▶ **EXERCISE**: Look over the lines below. Report each one that includes the string "called".

[Stored items]
*** Block opens ***

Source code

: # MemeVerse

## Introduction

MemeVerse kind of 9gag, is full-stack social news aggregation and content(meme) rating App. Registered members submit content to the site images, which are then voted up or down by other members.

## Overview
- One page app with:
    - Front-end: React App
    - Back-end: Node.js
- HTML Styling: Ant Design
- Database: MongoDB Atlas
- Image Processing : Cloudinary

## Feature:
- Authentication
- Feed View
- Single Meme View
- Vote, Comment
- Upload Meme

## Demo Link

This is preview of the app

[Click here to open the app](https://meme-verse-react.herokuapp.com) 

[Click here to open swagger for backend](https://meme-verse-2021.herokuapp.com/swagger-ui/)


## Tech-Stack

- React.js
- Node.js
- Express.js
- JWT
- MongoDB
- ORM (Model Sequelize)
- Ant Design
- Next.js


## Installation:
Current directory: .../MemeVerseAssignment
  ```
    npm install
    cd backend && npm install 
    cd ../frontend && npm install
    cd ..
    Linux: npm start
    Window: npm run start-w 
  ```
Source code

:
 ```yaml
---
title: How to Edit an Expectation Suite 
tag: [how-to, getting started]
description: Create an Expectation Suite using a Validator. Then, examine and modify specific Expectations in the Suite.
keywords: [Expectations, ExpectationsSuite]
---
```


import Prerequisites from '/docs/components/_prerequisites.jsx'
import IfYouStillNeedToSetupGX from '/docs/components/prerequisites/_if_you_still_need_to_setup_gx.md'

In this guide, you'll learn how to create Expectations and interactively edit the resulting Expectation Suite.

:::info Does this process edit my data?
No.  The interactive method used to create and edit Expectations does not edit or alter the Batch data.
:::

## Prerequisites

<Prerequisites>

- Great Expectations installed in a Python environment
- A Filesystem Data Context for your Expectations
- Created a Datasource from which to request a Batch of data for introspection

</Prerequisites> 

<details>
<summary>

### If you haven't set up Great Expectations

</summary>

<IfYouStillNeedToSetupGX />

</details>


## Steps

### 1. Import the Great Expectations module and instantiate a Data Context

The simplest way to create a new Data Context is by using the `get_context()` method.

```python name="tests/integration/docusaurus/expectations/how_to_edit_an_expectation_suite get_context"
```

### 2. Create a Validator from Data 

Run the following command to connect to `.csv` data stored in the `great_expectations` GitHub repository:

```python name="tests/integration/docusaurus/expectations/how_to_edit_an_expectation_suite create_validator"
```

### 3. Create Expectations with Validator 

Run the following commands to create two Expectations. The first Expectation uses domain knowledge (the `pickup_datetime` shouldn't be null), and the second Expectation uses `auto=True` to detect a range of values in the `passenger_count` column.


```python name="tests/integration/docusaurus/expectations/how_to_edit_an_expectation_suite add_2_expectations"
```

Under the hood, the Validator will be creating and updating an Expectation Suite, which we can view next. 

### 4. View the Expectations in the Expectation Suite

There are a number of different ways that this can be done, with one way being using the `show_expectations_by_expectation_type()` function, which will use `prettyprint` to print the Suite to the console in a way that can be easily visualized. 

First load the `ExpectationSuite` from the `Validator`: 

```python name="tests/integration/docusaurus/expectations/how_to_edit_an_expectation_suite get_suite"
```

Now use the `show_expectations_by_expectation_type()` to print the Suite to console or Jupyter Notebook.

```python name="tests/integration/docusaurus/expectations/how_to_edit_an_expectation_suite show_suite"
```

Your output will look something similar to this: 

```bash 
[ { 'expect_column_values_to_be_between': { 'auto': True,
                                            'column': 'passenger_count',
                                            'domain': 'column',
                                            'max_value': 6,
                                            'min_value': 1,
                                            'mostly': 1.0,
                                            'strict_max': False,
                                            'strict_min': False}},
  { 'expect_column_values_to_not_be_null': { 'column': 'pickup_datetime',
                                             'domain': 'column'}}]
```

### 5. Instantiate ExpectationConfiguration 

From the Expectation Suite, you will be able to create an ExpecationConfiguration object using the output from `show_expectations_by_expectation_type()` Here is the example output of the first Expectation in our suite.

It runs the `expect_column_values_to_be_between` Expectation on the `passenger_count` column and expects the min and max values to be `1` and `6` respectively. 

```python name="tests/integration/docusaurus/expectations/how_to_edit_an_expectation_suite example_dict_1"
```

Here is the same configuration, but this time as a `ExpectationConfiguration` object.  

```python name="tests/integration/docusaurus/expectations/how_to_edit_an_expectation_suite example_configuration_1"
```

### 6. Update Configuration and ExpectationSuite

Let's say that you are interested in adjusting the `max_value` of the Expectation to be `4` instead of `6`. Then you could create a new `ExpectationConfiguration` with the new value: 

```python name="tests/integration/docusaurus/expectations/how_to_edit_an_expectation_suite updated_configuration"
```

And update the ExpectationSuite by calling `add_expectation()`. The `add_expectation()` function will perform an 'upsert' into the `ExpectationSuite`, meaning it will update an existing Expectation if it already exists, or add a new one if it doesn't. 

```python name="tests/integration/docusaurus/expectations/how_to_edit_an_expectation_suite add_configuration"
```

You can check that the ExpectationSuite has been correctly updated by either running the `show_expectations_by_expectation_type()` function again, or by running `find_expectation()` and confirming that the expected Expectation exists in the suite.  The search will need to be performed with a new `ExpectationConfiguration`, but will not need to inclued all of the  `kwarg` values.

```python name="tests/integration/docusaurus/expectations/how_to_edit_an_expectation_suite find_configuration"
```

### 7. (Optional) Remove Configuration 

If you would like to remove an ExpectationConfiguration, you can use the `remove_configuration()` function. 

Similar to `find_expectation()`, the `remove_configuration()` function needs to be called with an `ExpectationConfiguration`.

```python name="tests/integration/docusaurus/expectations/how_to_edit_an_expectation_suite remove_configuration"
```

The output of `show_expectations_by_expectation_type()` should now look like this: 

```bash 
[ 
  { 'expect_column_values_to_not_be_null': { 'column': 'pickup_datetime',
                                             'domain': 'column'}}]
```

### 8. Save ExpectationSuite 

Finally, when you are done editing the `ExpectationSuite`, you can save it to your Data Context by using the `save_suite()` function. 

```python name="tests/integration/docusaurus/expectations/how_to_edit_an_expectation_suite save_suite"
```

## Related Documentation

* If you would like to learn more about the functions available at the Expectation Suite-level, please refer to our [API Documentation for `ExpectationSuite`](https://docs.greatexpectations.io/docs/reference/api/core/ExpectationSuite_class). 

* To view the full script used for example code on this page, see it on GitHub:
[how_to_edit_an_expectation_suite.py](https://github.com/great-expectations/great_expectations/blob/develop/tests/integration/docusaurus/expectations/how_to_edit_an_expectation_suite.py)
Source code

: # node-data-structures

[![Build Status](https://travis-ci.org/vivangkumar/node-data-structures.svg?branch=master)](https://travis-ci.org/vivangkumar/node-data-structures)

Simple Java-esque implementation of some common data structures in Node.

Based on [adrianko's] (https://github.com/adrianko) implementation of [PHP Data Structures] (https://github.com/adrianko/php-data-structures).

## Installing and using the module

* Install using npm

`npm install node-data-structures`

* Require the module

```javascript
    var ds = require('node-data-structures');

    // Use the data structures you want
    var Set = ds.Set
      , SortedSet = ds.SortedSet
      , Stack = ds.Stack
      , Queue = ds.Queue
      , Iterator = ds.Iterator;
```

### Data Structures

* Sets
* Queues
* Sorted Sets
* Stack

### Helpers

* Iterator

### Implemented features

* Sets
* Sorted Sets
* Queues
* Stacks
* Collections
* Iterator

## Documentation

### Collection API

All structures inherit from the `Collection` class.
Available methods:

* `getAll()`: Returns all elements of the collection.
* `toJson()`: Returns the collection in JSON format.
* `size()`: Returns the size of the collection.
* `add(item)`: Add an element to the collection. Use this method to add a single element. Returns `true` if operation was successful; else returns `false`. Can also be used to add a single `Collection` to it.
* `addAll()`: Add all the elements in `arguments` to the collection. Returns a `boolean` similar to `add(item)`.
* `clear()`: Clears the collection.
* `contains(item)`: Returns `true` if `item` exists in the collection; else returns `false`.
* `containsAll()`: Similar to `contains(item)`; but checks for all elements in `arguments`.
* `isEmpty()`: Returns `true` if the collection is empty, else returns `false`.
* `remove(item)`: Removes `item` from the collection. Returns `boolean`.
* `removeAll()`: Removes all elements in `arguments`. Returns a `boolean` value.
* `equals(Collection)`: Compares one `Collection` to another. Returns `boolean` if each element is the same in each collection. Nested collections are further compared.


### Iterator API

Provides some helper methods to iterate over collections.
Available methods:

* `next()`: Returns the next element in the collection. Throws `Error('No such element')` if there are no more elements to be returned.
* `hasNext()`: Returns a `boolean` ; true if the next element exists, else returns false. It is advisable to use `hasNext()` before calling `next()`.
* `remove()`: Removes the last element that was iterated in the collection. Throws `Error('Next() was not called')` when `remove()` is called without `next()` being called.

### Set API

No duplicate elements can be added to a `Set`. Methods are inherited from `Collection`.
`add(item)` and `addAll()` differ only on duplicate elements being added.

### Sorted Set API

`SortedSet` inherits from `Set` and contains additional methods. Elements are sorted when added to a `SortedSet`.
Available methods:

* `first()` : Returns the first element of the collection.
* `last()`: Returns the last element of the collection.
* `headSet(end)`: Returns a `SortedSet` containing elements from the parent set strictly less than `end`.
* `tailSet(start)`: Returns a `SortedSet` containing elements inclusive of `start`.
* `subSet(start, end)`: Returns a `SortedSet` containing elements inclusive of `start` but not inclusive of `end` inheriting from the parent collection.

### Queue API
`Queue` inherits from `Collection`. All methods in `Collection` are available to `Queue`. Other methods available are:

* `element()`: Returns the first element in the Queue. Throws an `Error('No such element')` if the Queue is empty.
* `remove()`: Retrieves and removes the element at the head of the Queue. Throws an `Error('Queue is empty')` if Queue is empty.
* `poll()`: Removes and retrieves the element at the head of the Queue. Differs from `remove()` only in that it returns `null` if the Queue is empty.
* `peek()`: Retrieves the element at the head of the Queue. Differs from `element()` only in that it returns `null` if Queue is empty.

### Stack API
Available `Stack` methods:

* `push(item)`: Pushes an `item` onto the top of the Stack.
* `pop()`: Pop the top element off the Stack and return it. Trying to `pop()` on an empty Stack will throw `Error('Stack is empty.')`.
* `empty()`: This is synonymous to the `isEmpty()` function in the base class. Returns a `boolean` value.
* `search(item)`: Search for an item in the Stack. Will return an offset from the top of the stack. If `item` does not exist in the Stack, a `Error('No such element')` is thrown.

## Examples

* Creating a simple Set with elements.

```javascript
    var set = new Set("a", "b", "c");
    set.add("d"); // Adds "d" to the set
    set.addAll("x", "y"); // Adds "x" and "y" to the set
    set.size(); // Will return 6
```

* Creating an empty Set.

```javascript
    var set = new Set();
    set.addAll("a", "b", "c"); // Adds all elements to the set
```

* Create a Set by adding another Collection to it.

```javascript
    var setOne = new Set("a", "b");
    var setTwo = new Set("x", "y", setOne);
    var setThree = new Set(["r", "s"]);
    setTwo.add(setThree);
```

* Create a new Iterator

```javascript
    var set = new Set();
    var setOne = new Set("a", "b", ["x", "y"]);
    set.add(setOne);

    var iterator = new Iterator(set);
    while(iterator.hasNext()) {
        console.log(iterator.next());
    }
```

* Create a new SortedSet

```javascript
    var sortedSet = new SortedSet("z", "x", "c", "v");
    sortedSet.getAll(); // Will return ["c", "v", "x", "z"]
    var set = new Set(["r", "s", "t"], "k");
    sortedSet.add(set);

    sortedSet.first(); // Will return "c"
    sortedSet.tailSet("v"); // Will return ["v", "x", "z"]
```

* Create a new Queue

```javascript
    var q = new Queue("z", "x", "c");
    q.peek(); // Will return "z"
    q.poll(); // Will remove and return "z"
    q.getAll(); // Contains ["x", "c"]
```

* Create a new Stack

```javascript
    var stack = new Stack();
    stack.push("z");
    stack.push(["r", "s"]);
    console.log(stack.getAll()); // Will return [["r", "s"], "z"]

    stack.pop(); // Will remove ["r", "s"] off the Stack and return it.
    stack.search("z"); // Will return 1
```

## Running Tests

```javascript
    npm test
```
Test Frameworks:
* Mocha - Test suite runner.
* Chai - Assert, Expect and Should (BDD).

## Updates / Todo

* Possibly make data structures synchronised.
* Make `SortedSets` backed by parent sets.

*** Block closes ***

▶ **FINISHED EXERCISE**:
Similar to `find_expectation()`, the `remove_configuration()` function needs to be called with an `ExpectationConfiguration`.
* `remove()`: Removes the last element that was iterated in the collection. Throws `Error('Next() was not called')` when `remove()` is called without `next()` being called.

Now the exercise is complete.